TASK BRIEF :: Copy each line of the records below that has "chromatin" in it.

DATA FOR ANALYSIS ::
* * * * *

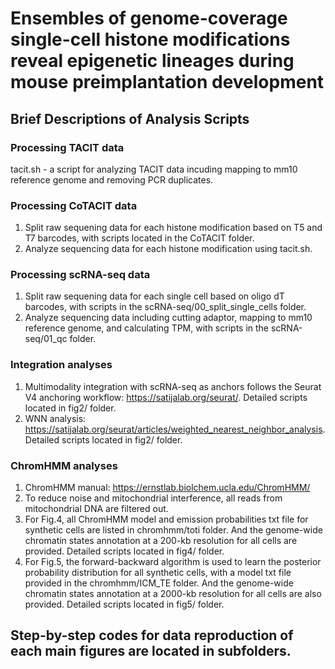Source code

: # Ensembles of genome-coverage single-cell histone modifications reveal epigenetic lineages during mouse preimplantation development

## Brief Descriptions of Analysis Scripts

### Processing TACIT data
tacit.sh - a script for analyzing TACIT data incuding mapping to mm10 reference genome and removing PCR duplicates.

### Processing CoTACIT data
1. Split raw sequening data for each histone modification based on T5 and T7 barcodes, with scripts located in the CoTACIT folder.
2. Analyze sequencing data for each histone modification using tacit.sh.

### Processing scRNA-seq data
1. Split raw sequening data for each single cell based on oligo dT barcodes, with scripts in the scRNA-seq/00_split_single_cells folder.
2. Analyze sequencing data including cutting adaptor, mapping to mm10 reference genome, and calculating TPM, with scripts in the scRNA-seq/01_qc folder.

### Integration analyses
1. Multimodality integration with scRNA-seq as anchors follows the Seurat V4 anchoring workflow: https://satijalab.org/seurat/. Detailed scripts located in fig2/ folder.
2. WNN analysis: https://satijalab.org/seurat/articles/weighted_nearest_neighbor_analysis. Detailed scripts located in fig2/ folder.


### ChromHMM analyses
1. ChromHMM manual: https://ernstlab.biolchem.ucla.edu/ChromHMM/
2. To reduce noise and mitochondrial interference, all reads from mitochondrial DNA are filtered out.
3. For Fig.4, all ChromHMM model and emission probabilities txt file for synthetic cells are listed in chromhmm/toti folder. And the genome-wide chromatin states annotation at a 200-kb resolution for all cells are provided. Detailed scripts located in fig4/ folder.
4. For Fig.5, the forward-backward algorithm is used to learn the posterior probability distribution for all synthetic cells, with a model txt file provided in the chromhmm/ICM_TE folder. And the genome-wide chromatin states annotation at a 2000-kb resolution for all cells are also provided. Detailed scripts located in fig5/ folder.

## Step-by-step codes for data reproduction of each main figures are located in subfolders.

* * * * *

EXERCISE RESULT ::
3. For Fig.4, all ChromHMM model and emission probabilities txt file for synthetic cells are listed in chromhmm/toti folder. And the genome-wide chromatin states annotation at a 200-kb resolution for all cells are provided. Detailed scripts located in fig4/ folder.
4. For Fig.5, the forward-backward algorithm is used to learn the posterior probability distribution for all synthetic cells, with a model txt file provided in the chromhmm/ICM_TE folder. And the genome-wide chromatin states annotation at a 2000-kb resolution for all cells are also provided. Detailed scripts located in fig5/ folder.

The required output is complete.